- **Task to carry out**
The answer is the set of lines that include "special", copied from the data below.

--------------------------------------------------

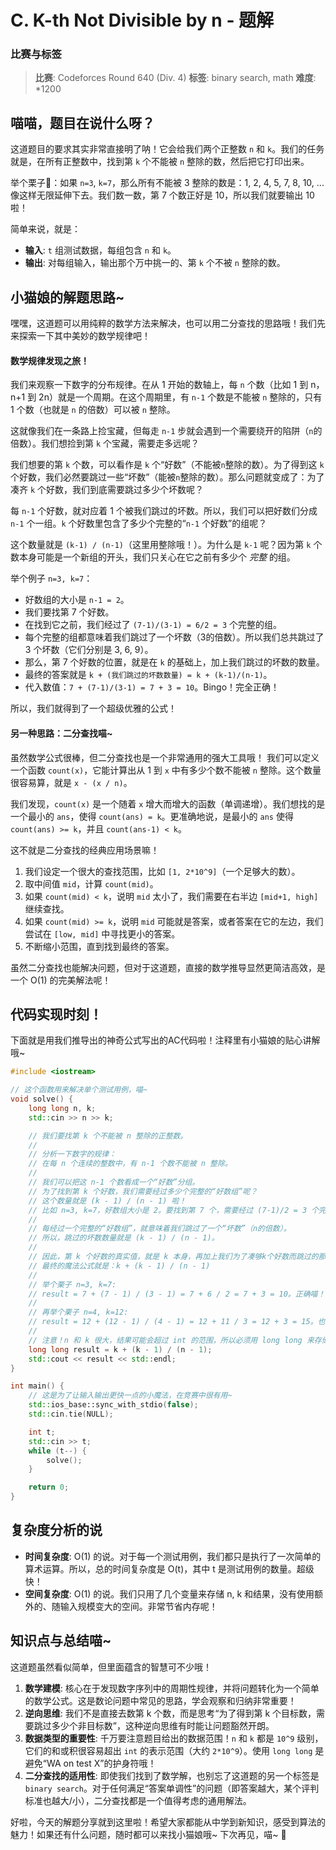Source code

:# C. K-th Not Divisible by n - 题解

### 比赛与标签
> **比赛**: Codeforces Round 640 (Div. 4)
> **标签**: binary search, math
> **难度**: *1200

## 喵喵，题目在说什么呀？
这道题目的要求其实非常直接明了呐！它会给我们两个正整数 `n` 和 `k`。我们的任务就是，在所有正整数中，找到第 `k` 个不能被 `n` 整除的数，然后把它打印出来。

举个栗子🌰：如果 `n=3`, `k=7`，那么所有不能被 3 整除的数是：1, 2, 4, 5, 7, 8, 10, ... 像这样无限延伸下去。我们数一数，第 7 个数正好是 10，所以我们就要输出 10 啦！

简单来说，就是：
- **输入**: `t` 组测试数据，每组包含 `n` 和 `k`。
- **输出**: 对每组输入，输出那个万中挑一的、第 `k` 个不被 `n` 整除的数。

## 小猫娘的解题思路~
嘿嘿，这道题可以用纯粹的数学方法来解决，也可以用二分查找的思路哦！我们先来探索一下其中美妙的数学规律吧！

#### 数学规律发现之旅！
我们来观察一下数字的分布规律。在从 1 开始的数轴上，每 `n` 个数（比如 1 到 n，n+1 到 2n）就是一个周期。在这个周期里，有 `n-1` 个数是不能被 `n` 整除的，只有 1 个数（也就是 `n` 的倍数）可以被 `n` 整除。

这就像我们在一条路上捡宝藏，但每走 `n-1` 步就会遇到一个需要绕开的陷阱（`n`的倍数）。我们想捡到第 `k` 个宝藏，需要走多远呢？

我们想要的第 `k` 个数，可以看作是 `k` 个“好数”（不能被`n`整除的数）。为了得到这 `k` 个好数，我们必然要跳过一些“坏数”（能被`n`整除的数）。那么问题就变成了：为了凑齐 `k` 个好数，我们到底需要跳过多少个坏数呢？

每 `n-1` 个好数，就对应着 1 个被我们跳过的坏数。所以，我们可以把好数们分成 `n-1` 个一组。`k` 个好数里包含了多少个完整的“`n-1` 个好数”的组呢？

这个数量就是 `(k-1) / (n-1)`（这里用整除哦！）。为什么是 `k-1` 呢？因为第 `k` 个数本身可能是一个新组的开头，我们只关心在它之前有多少个 *完整* 的组。

举个例子 `n=3, k=7`：
- 好数组的大小是 `n-1 = 2`。
- 我们要找第 7 个好数。
- 在找到它之前，我们经过了 `(7-1)/(3-1) = 6/2 = 3` 个完整的组。
- 每个完整的组都意味着我们跳过了一个坏数（3的倍数）。所以我们总共跳过了 3 个坏数（它们分别是 3, 6, 9）。
- 那么，第 7 个好数的位置，就是在 `k` 的基础上，加上我们跳过的坏数的数量。
- 最终的答案就是 `k + (我们跳过的坏数数量) = k + (k-1)/(n-1)`。
- 代入数值：`7 + (7-1)/(3-1) = 7 + 3 = 10`。Bingo！完全正确！

所以，我们就得到了一个超级优雅的公式！

#### 另一种思路：二分查找喵~
虽然数学公式很棒，但二分查找也是一个非常通用的强大工具哦！
我们可以定义一个函数 `count(x)`，它能计算出从 1 到 `x` 中有多少个数不能被 `n` 整除。这个数量很容易算，就是 `x - (x / n)`。

我们发现，`count(x)` 是一个随着 `x` 增大而增大的函数（单调递增）。我们想找的是一个最小的 `ans`，使得 `count(ans) = k`。更准确地说，是最小的 `ans` 使得 `count(ans) >= k`，并且 `count(ans-1) < k`。

这不就是二分查找的经典应用场景嘛！
1.  我们设定一个很大的查找范围，比如 `[1, 2*10^9]`（一个足够大的数）。
2.  取中间值 `mid`，计算 `count(mid)`。
3.  如果 `count(mid) < k`，说明 `mid` 太小了，我们需要在右半边 `[mid+1, high]` 继续查找。
4.  如果 `count(mid) >= k`，说明 `mid` 可能就是答案，或者答案在它的左边，我们尝试在 `[low, mid]` 中寻找更小的答案。
5.  不断缩小范围，直到找到最终的答案。

虽然二分查找也能解决问题，但对于这道题，直接的数学推导显然更简洁高效，是一个 O(1) 的完美解法呢！

## 代码实现时刻！
下面就是用我们推导出的神奇公式写出的AC代码啦！注释里有小猫娘的贴心讲解哦~

```cpp
#include <iostream>

// 这个函数用来解决单个测试用例，喵~
void solve() {
    long long n, k;
    std::cin >> n >> k;

    // 我们要找第 k 个不能被 n 整除的正整数。
    //
    // 分析一下数字的规律：
    // 在每 n 个连续的整数中，有 n-1 个数不能被 n 整除。
    //
    // 我们可以把这 n-1 个数看成一个“好数”分组。
    // 为了找到第 k 个好数，我们需要经过多少个完整的“好数组”呢？
    // 这个数量就是 (k - 1) / (n - 1) 啦！
    // 比如 n=3, k=7，好数组大小是 2。要找到第 7 个，需要经过 (7-1)/2 = 3 个完整的组。
    //
    // 每经过一个完整的“好数组”，就意味着我们跳过了一个“坏数”（n的倍数）。
    // 所以，跳过的坏数数量就是 (k - 1) / (n - 1)。
    //
    // 因此，第 k 个好数的真实值，就是 k 本身，再加上我们为了凑够k个好数而跳过的那些坏数的数量。
    // 最终的魔法公式就是：k + (k - 1) / (n - 1)
    //
    // 举个栗子 n=3, k=7:
    // result = 7 + (7 - 1) / (3 - 1) = 7 + 6 / 2 = 7 + 3 = 10。正确喵！
    //
    // 再举个栗子 n=4, k=12:
    // result = 12 + (12 - 1) / (4 - 1) = 12 + 11 / 3 = 12 + 3 = 15。也正确喵！
    //
    // 注意！n 和 k 很大，结果可能会超过 int 的范围，所以必须用 long long 来存储，不然会溢出哦！
    long long result = k + (k - 1) / (n - 1);
    std::cout << result << std::endl;
}

int main() {
    // 这是为了让输入输出更快一点的小魔法，在竞赛中很有用~
    std::ios_base::sync_with_stdio(false);
    std::cin.tie(NULL);

    int t;
    std::cin >> t;
    while (t--) {
        solve();
    }

    return 0;
}
```

## 复杂度分析的说
- **时间复杂度**: O(1) 的说。对于每一个测试用例，我们都只是执行了一次简单的算术运算。所以，总的时间复杂度是 O(t)，其中 t 是测试用例的数量。超级快！
- **空间复杂度**: O(1) 的说。我们只用了几个变量来存储 n, k 和结果，没有使用额外的、随输入规模变大的空间。非常节省内存呢！

## 知识点与总结喵~
这道题虽然看似简单，但里面蕴含的智慧可不少哦！

1.  **数学建模**: 核心在于发现数字序列中的周期性规律，并将问题转化为一个简单的数学公式。这是数论问题中常见的思路，学会观察和归纳非常重要！
2.  **逆向思维**: 我们不是直接去数第 k 个数，而是思考“为了得到第 k 个目标数，需要跳过多少个非目标数”，这种逆向思维有时能让问题豁然开朗。
3.  **数据类型的重要性**: 千万要注意题目给出的数据范围！`n` 和 `k` 都是 `10^9` 级别，它们的和或积很容易超出 `int` 的表示范围（大约 `2*10^9`）。使用 `long long` 是避免“WA on test X”的护身符哦！
4.  **二分查找的适用性**: 即使我们找到了数学解，也别忘了这道题的另一个标签是 `binary search`。对于任何满足“答案单调性”的问题（即答案越大，某个评判标准也越大/小），二分查找都是一个值得考虑的通用解法。

好啦，今天的解题分享就到这里啦！希望大家都能从中学到新知识，感受到算法的魅力！如果还有什么问题，随时都可以来找小猫娘哦~ 下次再见，喵~ 👋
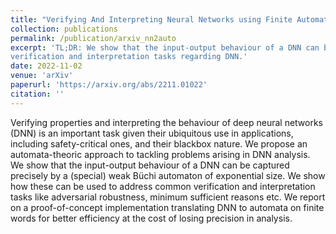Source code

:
 ```yaml
---
title: "Verifying And Interpreting Neural Networks using Finite Automata"
collection: publications
permalink: /publication/arxiv_nn2auto
excerpt: 'TL;DR: We show that the input-output behaviour of a DNN can be captured precisely by a (special) weak Büchi automaton and how this translation can be used to address common
verification and interpretation tasks regarding DNN.' 
date: 2022-11-02
venue: 'arXiv'
paperurl: 'https://arxiv.org/abs/2211.01022'
citation: ''
---
```


Verifying properties and interpreting the behaviour of deep neural networks (DNN) is an important task given their ubiquitous use in applications, including safety-critical ones, and their blackbox nature. We 
propose an automata-theoric approach to tackling problems arising in DNN analysis. We show that the input-output behaviour of a DNN can be captured precisely by a (special) weak Büchi automaton of exponential 
size. We show how these can be used to address common verification and interpretation tasks like adversarial robustness, minimum sufficient reasons etc. We report on a proof-of-concept implementation 
translating DNN to automata on finite words for better efficiency at the cost of losing precision in analysis.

--------------------------------------------------

- **Reply to the task**
excerpt: 'TL;DR: We show that the input-output behaviour of a DNN can be captured precisely by a (special) weak Büchi automaton and how this translation can be used to address common
propose an automata-theoric approach to tackling problems arising in DNN analysis. We show that the input-output behaviour of a DNN can be captured precisely by a (special) weak Büchi automaton of exponential 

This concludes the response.